En effet, la plupart des AP se comportent comme des répétiteurs ou des commutateurs (à l’exception bien sûr des routeurs WiFi). Ainsi, un pirate connecté sans fil à un AP peut réaliser une attaque ARP à l’encontre de toutes les stations de son sous-réseau, qu’elles soient connectées sans fil au même AP, à un AP différent (dans le même sous-réseau) ou même sur le réseau filaire ! Bref, c’est une raison de plus de sécuriser son réseau sans fil.

LES PARADES

Empêcher la connexion

L’attaque ARP suppose que le pirate soit capable de se brancher au réseau. La première parade consiste donc à l’en empêcher. Pour un réseau filaire, il faut empêcher l’accès physique au réseau. En WiFi, avec le WEP, tous les paquets sont rejetés par l’AP si le pirate ne connaît pas la clé secrète. Malheureusement, nous avons vu qu’il n’était pas très compliqué pour un pirate de trouver la clé WEP d’un AP (en utilisant des outils disponibles gratuitement sur Internet), donc de profiter pleinement de la connexion WiFi.

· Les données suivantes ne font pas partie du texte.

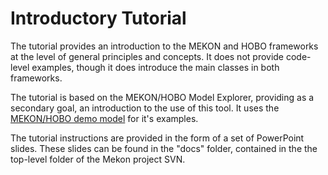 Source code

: # Introductory Tutorial #

The tutorial provides an introduction to the MEKON and HOBO frameworks at the level of general principles and concepts. It does not provide code-level examples, though it does introduce the main classes in both frameworks.

The tutorial is based on the MEKON/HOBO Model Explorer, providing as a secondary goal, an introduction to the use of this tool. It uses the [MEKON/HOBO demo model](Demo.md) for it's examples.

The tutorial instructions are provided in the form of a set of PowerPoint slides. These slides can be found in the "docs" folder, contained in the the top-level folder of the Mekon project SVN. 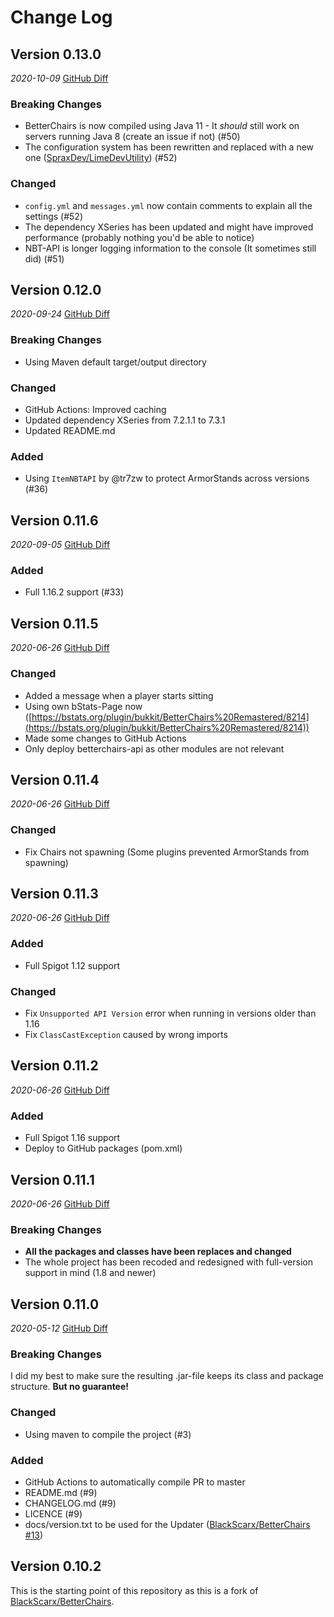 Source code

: # Change Log

<!-- Template
## 'Version major.minor.patch' or 'Unreleased'
_yyyy-mm-dd_ [GitHub Diff](https://github.com/SpraxDev/BetterChairs/compare/prev-tag-name...curr-tag-name)

### Breaking Changes
### Changed
### Added
* Line 1
* Line 2
-->

## Version 0.13.0
_2020-10-09_ [GitHub Diff](https://github.com/SpraxDev/BetterChairs/compare/v0.12.0...v0.13.0)

### Breaking Changes
* BetterChairs is now compiled using Java 11 - It *should* still work on servers running Java 8 (create an issue if not) (#50)
* The configuration system has been rewritten and replaced with a new one ([SpraxDev/LimeDevUtility](https://github.com/SpraxDev/LimeDevUtility)) (#52)
### Changed
* `config.yml` and `messages.yml` now contain comments to explain all the settings (#52)
* The dependency XSeries has been updated and might have improved performance (probably nothing you'd be able to notice)
* NBT-API is longer logging information to the console (It sometimes still did) (#51)


## Version 0.12.0
_2020-09-24_ [GitHub Diff](https://github.com/SpraxDev/BetterChairs/compare/v0.11.6...v0.12.0)

### Breaking Changes
* Using Maven default target/output directory

### Changed
* GitHub Actions: Improved caching
* Updated dependency XSeries from 7.2.1.1 to 7.3.1
* Updated README.md

### Added
* Using `ItemNBTAPI` by @tr7zw to protect ArmorStands across versions (#36)


## Version 0.11.6
_2020-09-05_ [GitHub Diff](https://github.com/SpraxDev/BetterChairs/compare/v0.11.5...v0.11.6)

### Added
* Full 1.16.2 support (#33)


## Version 0.11.5
_2020-06-26_ [GitHub Diff](https://github.com/SpraxDev/BetterChairs/compare/v0.11.4...v0.11.5)

### Changed
* Added a message when a player starts sitting
* Using own bStats-Page now
  ([https://bstats.org/plugin/bukkit/BetterChairs%20Remastered/8214](https://bstats.org/plugin/bukkit/BetterChairs%20Remastered/8214))
* Made some changes to GitHub Actions
* Only deploy betterchairs-api as other modules are not relevant


## Version 0.11.4
_2020-06-26_ [GitHub Diff](https://github.com/SpraxDev/BetterChairs/compare/v0.11.3...v0.11.4)

### Changed
* Fix Chairs not spawning (Some plugins prevented ArmorStands from spawning)


## Version 0.11.3
_2020-06-26_ [GitHub Diff](https://github.com/SpraxDev/BetterChairs/compare/v0.11.2...v0.11.3)

### Added
* Full Spigot 1.12 support

### Changed
* Fix `Unsupported API Version` error when running in versions older than 1.16
* Fix `ClassCastException` caused by wrong imports


## Version 0.11.2
_2020-06-26_ [GitHub Diff](https://github.com/SpraxDev/BetterChairs/compare/v0.11.1...v0.11.2)

### Added
* Full Spigot 1.16 support
* Deploy to GitHub packages (pom.xml)


## Version 0.11.1
_2020-06-26_ [GitHub Diff](https://github.com/SpraxDev/BetterChairs/compare/v0.11.0...v0.11.1)

### Breaking Changes
* **All the packages and classes have been replaces and changed**
* The whole project has been recoded and redesigned with full-version support in mind (1.8 and newer)


## Version 0.11.0
_2020-05-12_ [GitHub Diff](https://github.com/SpraxDev/BetterChairs/compare/v0.10.2...v0.11.0)

### Breaking Changes
I did my best to make sure the resulting .jar-file keeps its class and package structure.
**But no guarantee!**

### Changed
* Using maven to compile the project (#3)

### Added
* GitHub Actions to automatically compile PR to master
* README.md (#9)
* CHANGELOG.md (#9)
* LICENCE (#9)
* docs/version.txt to be used for the Updater ([BlackScarx/BetterChairs #13](https://github.com/BlackScarx/BetterChairs/pull/13))


## Version 0.10.2
This is the starting point of this repository as this is a fork of [BlackScarx/BetterChairs](https://github.com/BlackScarx/BetterChairs).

En revanche, le WPA et le WPA2 offrent une protection très efficace : un pirate peut bien s’associer à un AP, mais l’ensemble des paquets qu’il émet est rejeté par l’AP tant qu’il ne s’est pas identifié avec le protocole 802.1x.

Installer un pare-feu

Si un pirate parvient bel et bien à se connecter au réseau sans fil, il peut en prin- cipe lancer une attaque ARP contre toutes les stations dans son sous-réseau. Toutefois, certains pare-feux savent détecter ces attaques et les empêcher : l’idéal est que ce type de pare-feu soit intégré à chaque AP, de sorte que le pirate ne puisse même pas attaquer les autres stations associées au même AP. Sinon, on devra se contenter d’un pare-feu installé entre l’AP et le réseau filaire, pour au moins protéger le réseau filaire contre les attaques provenant du réseau sans fil.

Des tables ARP statiques

Une autre parade, assez contraignante, consiste à interdire qu’une association de la table ARP puisse être modifiée. En supposant que les tables ARP soient déjà figées au moment où le pirate arrive, il ne pourra empoisonner aucune station. Malheureusement, il est souvent nécessaire que les associations changent : en particulier, si les stations obtiennent leur adresse IP dynamiquement (par DHCP), alors il peut arriver fréquemment qu’une même adresse IP soit attribuée à un moment donné à une station, et un peu plus tard à une autre (avec une autre adresse MAC). Dans ce cas, il faut que toutes les stations du réseau mettent à jour leur table ARP pour prendre en compte ce changement.

L’analyse des historiques

Enfin, les stations peuvent souvent conserver un historique de leur table ARP. On peut alors analyser les historiques ARP des stations (manuellement ou grâce à un logiciel spécialisé) dans le but de trouver les traces d’attaques passées, pour mieux prévoir et prévenir les prochaines.